» Action item
Repeat all of the data word for word so that only the pictures are missing from the copy.

» Input
Start of Block

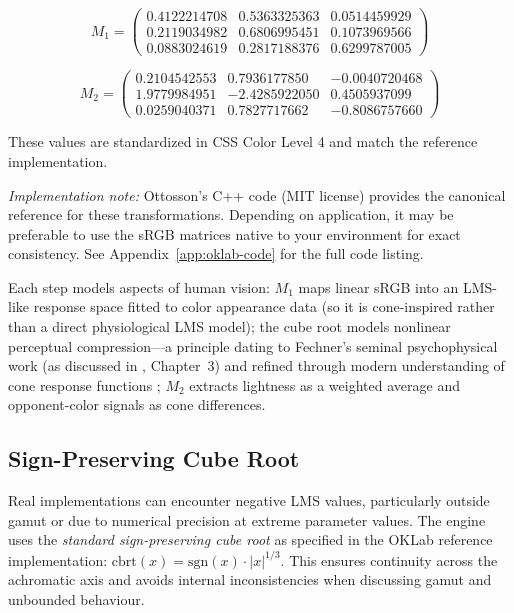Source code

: \begin{equation}
    M_1 = \begin{pmatrix}
    0.4122214708 & 0.5363325363 & 0.0514459929 \\
    0.2119034982 & 0.6806995451 & 0.1073969566 \\
    0.0883024619 & 0.2817188376 & 0.6299787005
    \end{pmatrix}
    \label{eq:oklab-m1}
\end{equation}

\begin{equation}
    M_2 = \begin{pmatrix}
    0.2104542553 & 0.7936177850 & -0.0040720468 \\
    1.9779984951 & -2.4285922050 & 0.4505937099 \\
    0.0259040371 & 0.7827717662 & -0.8086757660
    \end{pmatrix}
    \label{eq:oklab-m2}
\end{equation}

These values are standardized in CSS Color Level 4 \citep{csscolor4} and match the reference implementation.

\emph{Implementation note:} Ottosson's C++ code (MIT license) provides the canonical reference for these transformations. Depending on application, it may be preferable to use the sRGB matrices native to your environment for exact consistency. See Appendix~\ref{app:oklab-code} for the full code listing.

Each step models aspects of human vision: $M_1$ maps linear sRGB into an LMS-like response space fitted to color appearance data (so it is cone-inspired rather than a direct physiological LMS model); the cube root models nonlinear perceptual compression—a principle dating to Fechner's seminal psychophysical work (as discussed in \citealt{fairchild2013}, Chapter~3) and refined through modern understanding of cone response functions \citep{ottosson2020}; $M_2$ extracts lightness as a weighted average and opponent-color signals as cone differences.

\subsection{Sign-Preserving Cube Root}

Real implementations can encounter negative LMS values, particularly outside gamut or due to numerical precision at extreme parameter values. The engine uses the \emph{standard sign-preserving cube root} as specified in the OKLab reference implementation: $\text{cbrt}(x) = \text{sgn}(x) \cdot |x|^{1/3}$. This ensures continuity across the achromatic axis and avoids internal inconsistencies when discussing gamut and unbounded behaviour.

End of Block

» Answer for the task
Source code

: \begin{equation}
    M_1 = \begin{pmatrix}
    0.4122214708 & 0.5363325363 & 0.0514459929 \\
    0.2119034982 & 0.6806995451 & 0.1073969566 \\
    0.0883024619 & 0.2817188376 & 0.6299787005
    \end{pmatrix}
    \label{eq:oklab-m1}
\end{equation}

\begin{equation}
    M_2 = \begin{pmatrix}
    0.2104542553 & 0.7936177850 & -0.0040720468 \\
    1.9779984951 & -2.4285922050 & 0.4505937099 \\
    0.0259040371 & 0.7827717662 & -0.8086757660
    \end{pmatrix}
    \label{eq:oklab-m2}
\end{equation}

These values are standardized in CSS Color Level 4 \citep{csscolor4} and match the reference implementation.

\emph{Implementation note:} Ottosson's C++ code (MIT license) provides the canonical reference for these transformations. Depending on application, it may be preferable to use the sRGB matrices native to your environment for exact consistency. See Appendix~\ref{app:oklab-code} for the full code listing.

Each step models aspects of human vision: $M_1$ maps linear sRGB into an LMS-like response space fitted to color appearance data (so it is cone-inspired rather than a direct physiological LMS model); the cube root models nonlinear perceptual compression—a principle dating to Fechner's seminal psychophysical work (as discussed in \citealt{fairchild2013}, Chapter~3) and refined through modern understanding of cone response functions \citep{ottosson2020}; $M_2$ extracts lightness as a weighted average and opponent-color signals as cone differences.

\subsection{Sign-Preserving Cube Root}

Real implementations can encounter negative LMS values, particularly outside gamut or due to numerical precision at extreme parameter values. The engine uses the \emph{standard sign-preserving cube root} as specified in the OKLab reference implementation: $\text{cbrt}(x) = \text{sgn}(x) \cdot |x|^{1/3}$. This ensures continuity across the achromatic axis and avoids internal inconsistencies when discussing gamut and unbounded behaviour.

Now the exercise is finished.